■ **Provided records**:
# # # # # # #
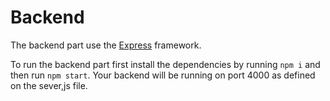 # Backend

The backend part use the [Express](https://expressjs.com/) framework.

To run the backend part first install the dependencies by running `npm i` and then run `npm start`.
Your backend will be running on port 4000 as defined on the sever,js file.

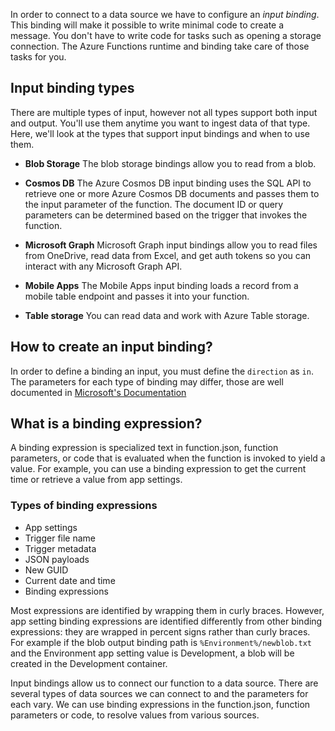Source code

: In order to connect to a data source we have to configure an *input binding*. This binding will make it possible to write minimal code to create a message. You don't have to write code for tasks such as opening a storage connection. The Azure Functions runtime and binding take care of those tasks for you.

## Input binding types

There are multiple types of input, however not all types support both input and output. You'll use them anytime you want to ingest data of that type. Here, we'll look at the types that support input bindings and when to use them.

- **Blob Storage**
    The blob storage bindings allow you to read from a blob.

- **Cosmos DB**
    The Azure Cosmos DB input binding uses the SQL API to retrieve one or more Azure Cosmos DB documents and passes them to the input parameter of the function. The document ID or query parameters can be determined based on the trigger that invokes the function.

- **Microsoft Graph**
    Microsoft Graph input bindings allow you to read files from OneDrive, read data from Excel, and get auth tokens so you can interact with any Microsoft Graph API.
- **Mobile Apps**
    The Mobile Apps input binding loads a record from a mobile table endpoint and passes it into your function.

- **Table storage**
    You can read data and work with Azure Table storage.

## How to create an input binding?

In order to define a binding an input, you must define the `direction` as `in`.
The parameters for each type of binding may differ, those are well documented in [Microsoft's Documentation](https://docs.microsoft.com/azure/azure-functions/functions-triggers-bindings#supported-bindings?azure-portal=true)

## What is a binding expression?

A binding expression is specialized text in function.json, function parameters, or code that is evaluated when the function is invoked to yield a value. For example, you can use a binding expression to get the current time or retrieve a value from app settings.

### Types of binding expressions

- App settings
- Trigger file name
- Trigger metadata
- JSON payloads
- New GUID
- Current date and time
- Binding expressions

Most expressions are identified by wrapping them in curly braces. However, app setting binding expressions are identified differently from other binding expressions: they are wrapped in percent signs rather than curly braces. For example if the blob output binding path is `%Environment%/newblob.txt` and the Environment app setting value is Development, a blob will be created in the Development container.

Input bindings allow us to connect our function to a data source. There are several types of data sources we can connect to and the parameters for each vary. We can use binding expressions in the function.json, function parameters or code, to resolve values from various sources.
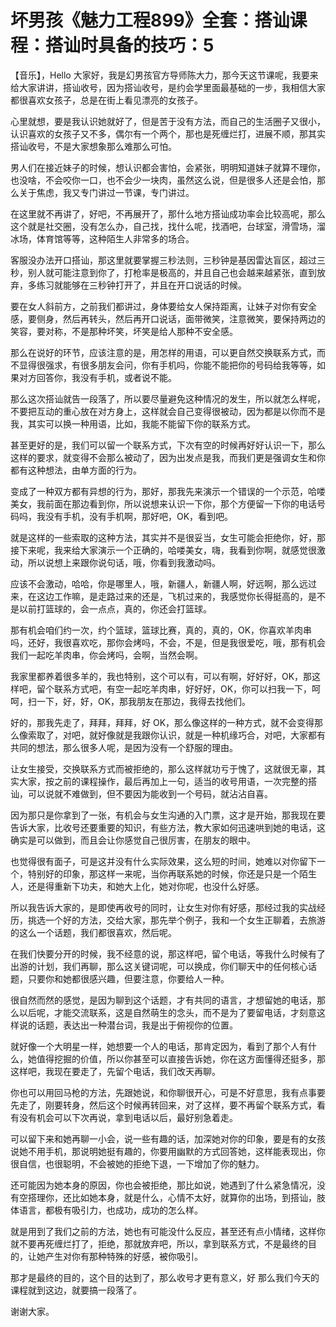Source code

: # 坏男孩《魅力工程899》全套：搭讪课程：搭讪时具备的技巧：5

【音乐】，Hello 大家好，我是幻男孩官方导师陈大力，那今天这节课呢，我要来给大家讲讲，搭讪收号，因为搭讪收号，是约会学里面最基础的一步，我相信大家都很喜欢女孩子，总是在街上看见漂亮的女孩子。

心里就想，要是我认识她就好了，但是苦于没有方法，而自己的生活圈子又很小，认识喜欢的女孩子又不多，偶尔有一个两个，那也是死缠烂打，进展不顺，那其实搭讪收号，不是大家想象那么难那么可怕。

男人们在接近妹子的时候，想认识都会害怕，会紧张，明明知道妹子就算不理你，也没啥，不会咬你一口，也不会少一块肉，虽然这么说，但是很多人还是会怕，那么关于焦虑，我又专门讲过一节课，专门讲过。

在这里就不再讲了，好吧，不再展开了，那什么地方搭讪成功率会比较高呢，那么这个就是社交圈，没有怎么办，自己找，找什么呢，找酒吧，台球室，滑雪场，溜冰场，体育馆等等，这种陌生人非常多的场合。

客服没办法开口搭讪，那这里就要掌握三秒法则，三秒钟是基因雷达盲区，超过三秒，别人就可能注意到你了，打枪率是极高的，并且自己也会越来越紧张，直到放弃，多练习就能够在三秒钟打开了，并且在开口说话的时候。

要在女人斜前方，之前我们都讲过，身体要给女人保持距离，让妹子对你有安全感，要侧身，然后再转头，然后再开口说话，面带微笑，注意微笑，要保持两边的笑容，要对称，不是那种坏笑，坏笑是给人那种不安全感。

那么在说好的环节，应该注意的是，用怎样的用语，可以更自然交换联系方式，而不显得很强求，有很多朋友会问，你有手机吗，你能不能把你的号码给我等等，如果对方回答你，我没有手机，或者说不能。

那么这次搭讪就告一段落了，所以要尽量避免这种情况的发生，所以就怎么样呢，不要把互动的重心放在对方身上，这样就会自己变得很被动，因为都是以你而不是我，其实可以换一种用语，比如，我能不能留下你的联系方式。

甚至更好的是，我们可以留一个联系方式，下次有空的时候再好好认识一下，那么这样的要求，就变得不会那么被动了，因为出发点是我，而我们更是强调女生和你都有这种想法，由单方面的行为。

变成了一种双方都有异想的行为，那好，那我先来演示一个错误的一个示范，哈喽美女，我前面在那边看到你，所以说想来认识一下你，那个方便留一下你的电话号码吗，我没有手机，没有手机啊，那好吧，OK，看到吧。

就是这样的一些索取的这种方法，其实并不是很妥当，女生可能会拒绝你，好，那接下来呢，我来给大家演示一个正确的，哈喽美女，嗨，我看到你啊，就感觉很激动，所以说想上来跟你说句话，哦，你看到我激动吗。

应该不会激动，哈哈，你是哪里人，哦，新疆人，新疆人啊，好远啊，那么远过来，在这边工作嘛，是走路过来的还是，飞机过来的，我感觉你长得挺高的，是不是以前打篮球的，会一点点，真的，你还会打篮球。

那有机会咱们约一次，约个篮球，篮球比赛，真的，真的，OK，你喜欢羊肉串吗，还好，我很喜欢吃，那你会烤吗，不会，不是，但是我很爱吃，哦，那有机会我们一起吃羊肉串，你会烤吗，会啊，当然会啊。

我家里都养着很多羊的，我也特别，这个可以有，可以有啊，好好好，OK，那这样吧，留个联系方式吧，有空一起吃羊肉串，好好好，OK，你可以扫我一下，呵呵，扫一下，好，好，OK，那我朋友在那边，我得去找他们。

好的，那我先走了，拜拜，拜拜，好 OK，那么像这样的一种方式，就不会变得那么像索取了，对吧，就好像就是我跟你认识，就是一种机缘巧合，对吧，大家都有共同的想法，那么很多人呢，是因为没有一个舒服的理由。

让女生接受，交换联系方式而被拒绝的，那么这样就功亏于愧了，这就很无辜，其实大家，按之前的课程操作，最后再加上一句，适当的收号用语，一次完整的搭讪，可以说就不难做到，但不要因为能收到一个号码，就沾沾自喜。

因为那只是你拿到了一张，有机会与女生沟通的入门票，这才是开始，那我现在要告诉大家，比收号还要重要的知识，有些方法，教大家如何迅速哄到她的电话，这确实是可以做到，而且会让你感觉自己很厉害，在朋友的眼中。

也觉得很有面子，可是这并没有什么实际效果，这么短的时间，她难以对你留下一个，特别好的印象，那这样一来呢，当你再联系她的时候，你还是只是一个陌生人，还是得重新下功夫，和她大上化，她对你呢，也没什么好感。

所以我告诉大家的，是即使再收号的同时，让女生对你有好感，那经过我的实战经历，挑选一个好的方法，交给大家，那先举个例子，我和一个女生正聊着，去旅游的这么一个话题，我们都很喜欢，然后呢。

在我们快要分开的时候，我不经意的说，那这样吧，留个电话，等我什么时候有了出游的计划，我们再聊，那么这关键词呢，可以换成，你们聊天中的任何核心话题，只要你和她都很感兴趣，但要注意，你要给人一种。

很自然而然的感觉，是因为聊到这个话题，才有共同的语言，才想留她的电话，那么以后呢，才能交流联系，这是自然萌生的念头，而不是为了要留电话，才刻意这样说的话题，表达出一种潜台词，我是出于俯视你的位置。

就好像一个大明星一样，她想要一个人的电话，那肯定因为，看到了那个人有什么，她值得挖掘的价值，所以你甚至可以直接告诉她，你在这方面懂得还挺多，那这样吧，我现在要走了，先留个电话，我们改天再聊。

你也可以用回马枪的方法，先跟她说，和你聊很开心，可是不好意思，我有点事要先走了，刚要转身，然后这个时候再转回来，对了这样，要不再留个联系方式，看有没有机会可以下次再说，拿到电话以后，最好别急着走。

可以留下来和她再聊一小会，说一些有趣的话，加深她对你的印象，要是有的女孩说她不用手机，那说明她挺有趣的，你要用幽默的方式回答她，这样能表现出，你很自信，也很聪明，不会被她的拒绝下退，一下增加了你的魅力。

还可能因为她本身的原因，你也会被拒绝，那比如说，她遇到了什么紧急情况，没有空搭理你，还比如她本身，就是什么，心情不太好，就算你的出场，到搭讪，肢体语言，都极有吸引力，也成功，成功的怎么样。

就是用到了我们之前的方法，她也有可能没什么反应，甚至还有点小情绪，这样你就不要再死缠烂打了，拒绝，那就放弃吧，所以，拿到联系方式，不是最终的目的，让她产生对你有那种特殊的好感，被你吸引。

那才是最终的目的，这个目的达到了，那么收号才更有意义，好 那么我们今天的课程就到这边，就要搞一段落了。

谢谢大家。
# # # # # # #
■ **Exercise aim**:
Line count for the string "我没有手机": say how many lines in the listing contain it, and add nothing.

■ **Output for this task**:
2